Medtronic touts the enhanced optics and increased durability for routine use of the latest version of its McGrath product. Its current version provides warmer, more natural light with three times the brightness of previous generations, as well as four times the video resolution. For power savings, its auto-off feature kicks in if the provider forgets to shut it off manually, while its battery life indicator provides minute-by-minute power-remaining info.
This device is part of a platform that takes medical distancing while intubating to another level thanks to its wireless capability. Its interchangeable wireless module easily pairs to a 13.3-inch HD monitor, removing the typical cabling from the equation by employing near-field communication (NFC) technology, which is faster and more secure than Bluetooth. The handle features an "on-the-fly" slide that eliminates the need to keep several batons or handles on hand, allowing for fast and easy blade change for any patient size.
UE Medical Devices
UE Medical Devices touts this scope's low-profile blade design, imaging quality and user-friendliness. Building on the seven years its predecessor (the VL400) has been in use, the company says the VL460 offers significant improvements. The single-use scope features a lightweight three-inch high-def touchscreen with a built-in recording capability that can hold up to 16 hours of video thanks to 32 GB of onboard memory. Its USB-C port allows you to externally store data as well as charge the unit.
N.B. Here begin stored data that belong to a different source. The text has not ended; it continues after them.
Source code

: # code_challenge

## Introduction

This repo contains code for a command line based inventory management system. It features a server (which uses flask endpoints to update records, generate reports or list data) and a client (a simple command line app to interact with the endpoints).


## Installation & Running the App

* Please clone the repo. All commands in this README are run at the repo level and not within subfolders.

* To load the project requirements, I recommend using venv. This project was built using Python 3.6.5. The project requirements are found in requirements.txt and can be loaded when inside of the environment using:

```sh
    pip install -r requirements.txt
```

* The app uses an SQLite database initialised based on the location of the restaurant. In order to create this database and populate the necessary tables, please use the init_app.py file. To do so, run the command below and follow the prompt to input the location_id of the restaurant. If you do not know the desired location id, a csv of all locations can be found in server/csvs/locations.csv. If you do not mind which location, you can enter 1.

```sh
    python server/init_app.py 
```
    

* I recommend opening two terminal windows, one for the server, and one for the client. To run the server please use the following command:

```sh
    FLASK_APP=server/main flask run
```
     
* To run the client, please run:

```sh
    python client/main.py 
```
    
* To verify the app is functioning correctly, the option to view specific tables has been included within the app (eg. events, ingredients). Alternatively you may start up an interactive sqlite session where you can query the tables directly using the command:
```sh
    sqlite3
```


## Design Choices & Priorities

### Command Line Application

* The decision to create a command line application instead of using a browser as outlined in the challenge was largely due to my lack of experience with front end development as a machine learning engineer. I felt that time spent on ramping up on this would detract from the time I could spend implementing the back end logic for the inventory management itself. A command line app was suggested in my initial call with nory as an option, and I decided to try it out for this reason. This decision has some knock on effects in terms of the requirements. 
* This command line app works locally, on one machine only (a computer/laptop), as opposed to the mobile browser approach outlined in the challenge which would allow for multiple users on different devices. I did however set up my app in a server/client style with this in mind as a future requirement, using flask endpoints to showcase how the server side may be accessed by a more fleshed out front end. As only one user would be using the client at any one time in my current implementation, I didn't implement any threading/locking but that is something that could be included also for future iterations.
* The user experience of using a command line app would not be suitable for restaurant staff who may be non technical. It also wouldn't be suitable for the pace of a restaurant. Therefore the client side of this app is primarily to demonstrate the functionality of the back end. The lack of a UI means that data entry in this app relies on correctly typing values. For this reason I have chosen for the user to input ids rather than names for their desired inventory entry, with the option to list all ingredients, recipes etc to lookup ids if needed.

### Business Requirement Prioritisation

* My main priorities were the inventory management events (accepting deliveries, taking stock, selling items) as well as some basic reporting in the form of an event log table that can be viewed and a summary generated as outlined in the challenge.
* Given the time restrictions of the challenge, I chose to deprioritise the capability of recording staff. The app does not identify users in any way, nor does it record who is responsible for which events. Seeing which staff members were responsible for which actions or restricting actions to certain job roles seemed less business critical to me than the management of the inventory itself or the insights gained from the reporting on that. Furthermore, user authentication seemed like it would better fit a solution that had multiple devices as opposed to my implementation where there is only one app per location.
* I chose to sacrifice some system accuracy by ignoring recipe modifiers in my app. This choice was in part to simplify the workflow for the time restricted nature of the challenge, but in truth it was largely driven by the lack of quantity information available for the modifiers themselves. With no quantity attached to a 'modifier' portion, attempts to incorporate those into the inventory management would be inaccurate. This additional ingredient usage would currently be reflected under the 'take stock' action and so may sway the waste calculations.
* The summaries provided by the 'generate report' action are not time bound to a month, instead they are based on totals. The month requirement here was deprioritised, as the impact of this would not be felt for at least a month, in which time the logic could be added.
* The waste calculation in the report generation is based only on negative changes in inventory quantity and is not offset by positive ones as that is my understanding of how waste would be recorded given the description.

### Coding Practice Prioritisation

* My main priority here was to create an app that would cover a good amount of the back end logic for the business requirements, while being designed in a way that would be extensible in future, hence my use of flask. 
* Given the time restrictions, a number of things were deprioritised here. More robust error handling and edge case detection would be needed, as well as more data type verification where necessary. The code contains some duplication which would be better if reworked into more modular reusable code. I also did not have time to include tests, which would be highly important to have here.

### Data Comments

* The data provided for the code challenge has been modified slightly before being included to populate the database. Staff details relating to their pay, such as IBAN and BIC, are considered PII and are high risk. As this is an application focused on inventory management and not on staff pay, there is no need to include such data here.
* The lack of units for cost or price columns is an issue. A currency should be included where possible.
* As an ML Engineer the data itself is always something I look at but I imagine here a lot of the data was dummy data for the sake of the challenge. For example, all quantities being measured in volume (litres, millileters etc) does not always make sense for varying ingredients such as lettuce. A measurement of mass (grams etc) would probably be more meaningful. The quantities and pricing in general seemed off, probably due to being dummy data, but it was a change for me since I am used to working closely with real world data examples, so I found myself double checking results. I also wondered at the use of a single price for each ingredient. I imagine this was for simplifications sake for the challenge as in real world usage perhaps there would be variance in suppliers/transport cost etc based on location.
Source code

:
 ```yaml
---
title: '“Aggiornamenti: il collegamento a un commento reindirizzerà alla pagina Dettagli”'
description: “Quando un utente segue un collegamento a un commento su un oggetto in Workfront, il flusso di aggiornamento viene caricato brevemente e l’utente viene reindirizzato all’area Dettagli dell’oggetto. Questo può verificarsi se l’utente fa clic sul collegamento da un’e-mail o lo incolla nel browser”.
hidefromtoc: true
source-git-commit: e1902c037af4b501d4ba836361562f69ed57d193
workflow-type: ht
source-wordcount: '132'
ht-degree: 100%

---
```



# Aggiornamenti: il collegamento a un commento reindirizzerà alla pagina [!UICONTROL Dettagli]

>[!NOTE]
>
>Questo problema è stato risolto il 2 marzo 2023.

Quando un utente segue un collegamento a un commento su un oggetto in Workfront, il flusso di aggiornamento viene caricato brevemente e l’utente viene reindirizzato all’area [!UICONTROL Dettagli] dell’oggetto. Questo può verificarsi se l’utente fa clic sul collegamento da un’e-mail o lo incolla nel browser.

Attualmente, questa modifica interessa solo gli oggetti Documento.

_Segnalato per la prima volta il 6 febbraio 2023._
Verathon has expanded the ecosystem surrounding its video laryngoscopes. Core is described as an all-in-one "flexible airway visualization system" for not only video laryngoscopy, but also bronchoscopy and multimodal airway procedures, even offering the capability of simultaneous dual views. Working from its freestanding 10- or 15-inch high-def touchscreen monitor and workstation, providers can capture still images and video, annotate them with patient notes, and even connect the laryngoscope to larger screens via its HDMI output.
Available in both adult and now pediatric (pictured) versions, this single-use device offers a "bring-your-own screen" solution; you simply hook it up to a computer, tablet or other monitor of your choice via its USB port, and the video signal can be routed wherever you'd like. No batteries are required, as the USB connection powers the device. The camera provides automatic anti-fogging, while the blade tip is said to position easily at the epiglottic vallecula to enable direct visualization of the vocal cords no matter how the patient is positioned.